• _About this exercise_
Repeat each entry below exactly as it stands.

• _Data extracted from a collection_

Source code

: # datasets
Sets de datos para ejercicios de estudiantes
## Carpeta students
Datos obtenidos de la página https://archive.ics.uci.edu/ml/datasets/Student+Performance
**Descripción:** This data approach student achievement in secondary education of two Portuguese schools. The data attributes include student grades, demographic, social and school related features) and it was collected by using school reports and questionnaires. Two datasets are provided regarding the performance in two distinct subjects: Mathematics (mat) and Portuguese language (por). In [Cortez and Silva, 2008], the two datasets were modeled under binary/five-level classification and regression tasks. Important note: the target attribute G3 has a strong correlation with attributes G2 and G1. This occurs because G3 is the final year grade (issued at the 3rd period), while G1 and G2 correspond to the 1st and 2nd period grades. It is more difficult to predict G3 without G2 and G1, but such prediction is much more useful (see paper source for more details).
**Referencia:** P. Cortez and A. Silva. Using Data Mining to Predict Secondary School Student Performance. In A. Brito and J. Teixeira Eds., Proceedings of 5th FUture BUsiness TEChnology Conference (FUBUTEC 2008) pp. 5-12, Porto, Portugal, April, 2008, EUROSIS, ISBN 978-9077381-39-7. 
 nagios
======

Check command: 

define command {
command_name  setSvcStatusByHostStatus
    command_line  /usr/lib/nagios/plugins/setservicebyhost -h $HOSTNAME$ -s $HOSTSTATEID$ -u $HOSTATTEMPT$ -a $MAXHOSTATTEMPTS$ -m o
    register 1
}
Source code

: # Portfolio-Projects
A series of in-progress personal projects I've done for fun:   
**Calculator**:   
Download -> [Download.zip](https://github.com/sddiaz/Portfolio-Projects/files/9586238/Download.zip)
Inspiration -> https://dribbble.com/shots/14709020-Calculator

• _Task response_
Source code

: # datasets
Sets de datos para ejercicios de estudiantes
## Carpeta students
Datos obtenidos de la página https://archive.ics.uci.edu/ml/datasets/Student+Performance
**Descripción:** This data approach student achievement in secondary education of two Portuguese schools. The data attributes include student grades, demographic, social and school related features) and it was collected by using school reports and questionnaires. Two datasets are provided regarding the performance in two distinct subjects: Mathematics (mat) and Portuguese language (por). In [Cortez and Silva, 2008], the two datasets were modeled under binary/five-level classification and regression tasks. Important note: the target attribute G3 has a strong correlation with attributes G2 and G1. This occurs because G3 is the final year grade (issued at the 3rd period), while G1 and G2 correspond to the 1st and 2nd period grades. It is more difficult to predict G3 without G2 and G1, but such prediction is much more useful (see paper source for more details).
**Referencia:** P. Cortez and A. Silva. Using Data Mining to Predict Secondary School Student Performance. In A. Brito and J. Teixeira Eds., Proceedings of 5th FUture BUsiness TEChnology Conference (FUBUTEC 2008) pp. 5-12, Porto, Portugal, April, 2008, EUROSIS, ISBN 978-9077381-39-7. 
 nagios
======

Check command: 

define command {
command_name  setSvcStatusByHostStatus
    command_line  /usr/lib/nagios/plugins/setservicebyhost -h $HOSTNAME$ -s $HOSTSTATEID$ -u $HOSTATTEMPT$ -a $MAXHOSTATTEMPTS$ -m o
    register 1
}
Source code

: # Portfolio-Projects
A series of in-progress personal projects I've done for fun:   
**Calculator**:   
Download -> [Download.zip](https://github.com/sddiaz/Portfolio-Projects/files/9586238/Download.zip)
Inspiration -> https://dribbble.com/shots/14709020-Calculator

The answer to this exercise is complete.